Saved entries

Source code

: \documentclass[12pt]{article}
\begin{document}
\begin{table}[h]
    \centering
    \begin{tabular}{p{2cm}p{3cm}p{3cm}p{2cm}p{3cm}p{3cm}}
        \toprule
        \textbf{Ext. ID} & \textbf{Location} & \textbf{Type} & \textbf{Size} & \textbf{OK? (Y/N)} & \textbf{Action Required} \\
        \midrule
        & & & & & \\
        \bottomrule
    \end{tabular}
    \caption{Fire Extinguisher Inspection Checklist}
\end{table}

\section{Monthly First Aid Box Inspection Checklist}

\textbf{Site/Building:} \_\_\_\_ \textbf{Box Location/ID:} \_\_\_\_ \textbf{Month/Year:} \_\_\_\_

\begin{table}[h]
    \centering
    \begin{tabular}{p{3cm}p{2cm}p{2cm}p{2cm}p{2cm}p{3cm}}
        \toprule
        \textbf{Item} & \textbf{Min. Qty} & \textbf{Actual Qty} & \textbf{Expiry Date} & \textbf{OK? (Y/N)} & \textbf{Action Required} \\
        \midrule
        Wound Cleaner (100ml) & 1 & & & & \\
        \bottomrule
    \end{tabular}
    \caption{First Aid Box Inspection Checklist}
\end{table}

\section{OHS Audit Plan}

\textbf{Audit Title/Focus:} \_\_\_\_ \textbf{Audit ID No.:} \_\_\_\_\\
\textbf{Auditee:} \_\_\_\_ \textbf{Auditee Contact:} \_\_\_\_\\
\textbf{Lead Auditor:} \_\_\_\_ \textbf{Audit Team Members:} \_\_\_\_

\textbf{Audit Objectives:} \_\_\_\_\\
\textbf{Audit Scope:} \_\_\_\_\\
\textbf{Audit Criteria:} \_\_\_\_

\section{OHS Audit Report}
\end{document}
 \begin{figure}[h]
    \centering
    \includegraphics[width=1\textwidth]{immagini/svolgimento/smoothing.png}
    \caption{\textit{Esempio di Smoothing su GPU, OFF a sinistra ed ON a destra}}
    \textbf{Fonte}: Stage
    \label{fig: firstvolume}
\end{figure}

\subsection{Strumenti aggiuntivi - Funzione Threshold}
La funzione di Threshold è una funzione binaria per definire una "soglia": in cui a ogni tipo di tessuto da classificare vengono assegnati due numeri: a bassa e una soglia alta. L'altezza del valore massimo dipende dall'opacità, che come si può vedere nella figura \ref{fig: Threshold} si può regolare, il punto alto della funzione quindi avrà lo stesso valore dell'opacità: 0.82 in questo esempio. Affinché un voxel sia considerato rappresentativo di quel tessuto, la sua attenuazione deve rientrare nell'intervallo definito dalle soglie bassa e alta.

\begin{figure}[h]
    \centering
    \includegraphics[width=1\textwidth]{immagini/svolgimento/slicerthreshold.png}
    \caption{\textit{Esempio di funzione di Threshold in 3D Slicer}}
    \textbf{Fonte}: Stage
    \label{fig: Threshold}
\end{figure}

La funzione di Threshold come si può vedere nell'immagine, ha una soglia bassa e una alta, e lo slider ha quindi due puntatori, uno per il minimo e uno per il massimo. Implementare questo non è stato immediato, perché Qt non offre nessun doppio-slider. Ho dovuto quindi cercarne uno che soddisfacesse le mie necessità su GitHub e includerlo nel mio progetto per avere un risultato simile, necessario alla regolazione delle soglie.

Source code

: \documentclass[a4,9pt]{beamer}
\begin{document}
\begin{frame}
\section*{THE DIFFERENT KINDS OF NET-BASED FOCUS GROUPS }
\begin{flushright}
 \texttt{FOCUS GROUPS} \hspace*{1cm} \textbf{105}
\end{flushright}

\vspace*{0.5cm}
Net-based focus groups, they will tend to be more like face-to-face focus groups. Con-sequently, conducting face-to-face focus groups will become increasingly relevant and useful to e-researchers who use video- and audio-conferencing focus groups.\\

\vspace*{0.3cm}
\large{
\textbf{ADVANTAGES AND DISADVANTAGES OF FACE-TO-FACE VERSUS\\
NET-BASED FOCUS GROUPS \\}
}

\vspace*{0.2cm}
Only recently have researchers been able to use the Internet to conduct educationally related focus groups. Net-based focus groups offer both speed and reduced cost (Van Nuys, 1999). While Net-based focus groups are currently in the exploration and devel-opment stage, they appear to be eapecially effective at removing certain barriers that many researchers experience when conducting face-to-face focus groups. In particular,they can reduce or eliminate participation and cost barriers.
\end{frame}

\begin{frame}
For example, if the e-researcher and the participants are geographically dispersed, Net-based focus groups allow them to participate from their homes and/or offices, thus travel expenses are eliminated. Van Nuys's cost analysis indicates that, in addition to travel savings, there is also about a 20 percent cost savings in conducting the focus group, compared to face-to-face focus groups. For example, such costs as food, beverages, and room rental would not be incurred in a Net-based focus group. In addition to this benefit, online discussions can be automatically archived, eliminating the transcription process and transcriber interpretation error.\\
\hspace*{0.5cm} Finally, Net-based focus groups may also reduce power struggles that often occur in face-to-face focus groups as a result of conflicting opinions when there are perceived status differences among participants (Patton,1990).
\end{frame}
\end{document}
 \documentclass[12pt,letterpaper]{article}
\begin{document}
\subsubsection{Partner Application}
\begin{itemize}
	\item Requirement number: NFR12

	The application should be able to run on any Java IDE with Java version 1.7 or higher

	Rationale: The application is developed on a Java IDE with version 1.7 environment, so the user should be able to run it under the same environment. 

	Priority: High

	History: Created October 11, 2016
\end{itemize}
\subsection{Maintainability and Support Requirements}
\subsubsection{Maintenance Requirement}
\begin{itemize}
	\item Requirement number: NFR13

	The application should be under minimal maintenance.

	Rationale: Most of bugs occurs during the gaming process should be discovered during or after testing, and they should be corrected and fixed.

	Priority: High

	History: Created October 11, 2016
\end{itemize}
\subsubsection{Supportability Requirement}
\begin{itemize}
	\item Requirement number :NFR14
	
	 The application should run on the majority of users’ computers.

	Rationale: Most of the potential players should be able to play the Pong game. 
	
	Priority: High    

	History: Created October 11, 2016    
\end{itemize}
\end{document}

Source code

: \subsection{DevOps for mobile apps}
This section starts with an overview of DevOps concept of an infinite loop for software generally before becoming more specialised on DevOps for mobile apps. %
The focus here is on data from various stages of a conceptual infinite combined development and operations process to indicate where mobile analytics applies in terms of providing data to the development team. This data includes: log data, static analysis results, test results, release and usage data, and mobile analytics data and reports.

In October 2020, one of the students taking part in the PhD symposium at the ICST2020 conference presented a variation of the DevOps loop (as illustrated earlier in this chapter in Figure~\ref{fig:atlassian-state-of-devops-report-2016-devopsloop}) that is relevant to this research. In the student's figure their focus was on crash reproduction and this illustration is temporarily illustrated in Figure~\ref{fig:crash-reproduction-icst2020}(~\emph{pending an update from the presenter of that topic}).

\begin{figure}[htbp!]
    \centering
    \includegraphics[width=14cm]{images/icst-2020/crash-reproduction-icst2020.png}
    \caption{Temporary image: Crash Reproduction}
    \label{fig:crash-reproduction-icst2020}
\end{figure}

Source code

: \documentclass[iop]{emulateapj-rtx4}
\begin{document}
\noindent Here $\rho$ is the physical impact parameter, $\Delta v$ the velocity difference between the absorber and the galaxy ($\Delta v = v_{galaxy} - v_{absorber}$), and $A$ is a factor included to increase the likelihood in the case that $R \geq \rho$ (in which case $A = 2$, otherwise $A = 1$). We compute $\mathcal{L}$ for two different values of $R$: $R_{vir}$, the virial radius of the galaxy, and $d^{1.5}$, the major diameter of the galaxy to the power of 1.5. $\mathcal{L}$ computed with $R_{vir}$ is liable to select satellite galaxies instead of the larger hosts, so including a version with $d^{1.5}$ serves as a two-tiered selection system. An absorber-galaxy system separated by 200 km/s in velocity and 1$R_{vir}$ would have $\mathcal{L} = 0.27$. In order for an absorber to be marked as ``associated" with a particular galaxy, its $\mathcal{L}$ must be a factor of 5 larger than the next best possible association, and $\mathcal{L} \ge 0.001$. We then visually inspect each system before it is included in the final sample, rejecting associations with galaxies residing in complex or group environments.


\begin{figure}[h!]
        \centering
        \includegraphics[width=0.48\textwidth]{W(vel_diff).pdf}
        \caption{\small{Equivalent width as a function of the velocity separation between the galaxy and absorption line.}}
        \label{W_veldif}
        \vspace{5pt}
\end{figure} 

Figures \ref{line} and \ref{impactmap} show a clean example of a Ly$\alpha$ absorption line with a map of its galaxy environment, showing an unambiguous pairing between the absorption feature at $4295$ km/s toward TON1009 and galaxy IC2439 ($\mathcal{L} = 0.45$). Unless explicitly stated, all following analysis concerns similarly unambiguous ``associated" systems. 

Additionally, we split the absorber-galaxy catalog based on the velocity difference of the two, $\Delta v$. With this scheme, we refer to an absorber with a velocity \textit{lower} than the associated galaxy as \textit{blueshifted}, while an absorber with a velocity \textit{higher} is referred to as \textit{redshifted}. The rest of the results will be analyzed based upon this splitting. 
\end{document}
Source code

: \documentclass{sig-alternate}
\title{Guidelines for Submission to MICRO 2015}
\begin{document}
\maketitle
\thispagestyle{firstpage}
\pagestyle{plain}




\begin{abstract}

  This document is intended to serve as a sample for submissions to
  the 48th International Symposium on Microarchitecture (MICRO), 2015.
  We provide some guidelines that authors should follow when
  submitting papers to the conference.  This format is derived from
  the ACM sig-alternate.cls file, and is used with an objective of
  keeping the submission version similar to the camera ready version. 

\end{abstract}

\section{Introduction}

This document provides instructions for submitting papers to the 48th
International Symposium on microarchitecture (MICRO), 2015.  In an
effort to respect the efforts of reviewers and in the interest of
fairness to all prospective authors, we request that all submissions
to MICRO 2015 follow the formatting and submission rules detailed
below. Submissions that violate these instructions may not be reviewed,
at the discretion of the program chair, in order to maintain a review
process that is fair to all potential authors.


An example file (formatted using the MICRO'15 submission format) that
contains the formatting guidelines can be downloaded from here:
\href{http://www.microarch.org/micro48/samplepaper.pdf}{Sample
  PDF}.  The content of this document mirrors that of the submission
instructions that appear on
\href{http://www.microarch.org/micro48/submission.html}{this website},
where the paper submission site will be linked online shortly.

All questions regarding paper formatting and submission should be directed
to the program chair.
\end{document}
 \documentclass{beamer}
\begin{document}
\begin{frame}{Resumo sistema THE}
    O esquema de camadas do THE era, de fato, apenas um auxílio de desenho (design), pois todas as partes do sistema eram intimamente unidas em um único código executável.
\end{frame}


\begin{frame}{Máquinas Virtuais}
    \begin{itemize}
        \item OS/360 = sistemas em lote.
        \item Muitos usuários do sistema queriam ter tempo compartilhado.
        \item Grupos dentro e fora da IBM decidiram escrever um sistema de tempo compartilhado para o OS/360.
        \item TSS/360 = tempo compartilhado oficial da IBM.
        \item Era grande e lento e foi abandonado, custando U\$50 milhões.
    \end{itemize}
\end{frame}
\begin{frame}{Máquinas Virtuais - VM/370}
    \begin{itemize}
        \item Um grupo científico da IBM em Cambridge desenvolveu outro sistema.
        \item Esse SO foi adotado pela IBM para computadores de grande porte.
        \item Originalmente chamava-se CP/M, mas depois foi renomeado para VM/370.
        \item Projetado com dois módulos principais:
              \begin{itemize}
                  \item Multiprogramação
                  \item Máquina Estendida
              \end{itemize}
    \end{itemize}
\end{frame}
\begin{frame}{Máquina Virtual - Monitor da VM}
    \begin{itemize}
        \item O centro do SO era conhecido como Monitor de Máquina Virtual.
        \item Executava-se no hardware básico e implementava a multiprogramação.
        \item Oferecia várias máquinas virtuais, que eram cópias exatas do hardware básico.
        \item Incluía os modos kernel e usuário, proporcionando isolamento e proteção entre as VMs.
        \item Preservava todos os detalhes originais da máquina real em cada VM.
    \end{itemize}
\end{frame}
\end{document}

WORK REQUEST:
All that is needed is the exact run of lines above from the line containing "Rationale: The application" through the line containing "The application should be under", both of them included.

ANSWER:
	Rationale: The application is developed on a Java IDE with version 1.7 environment, so the user should be able to run it under the same environment. 

	Priority: High

	History: Created October 11, 2016
\end{itemize}
\subsection{Maintainability and Support Requirements}
\subsubsection{Maintenance Requirement}
\begin{itemize}
	\item Requirement number: NFR13

	The application should be under minimal maintenance.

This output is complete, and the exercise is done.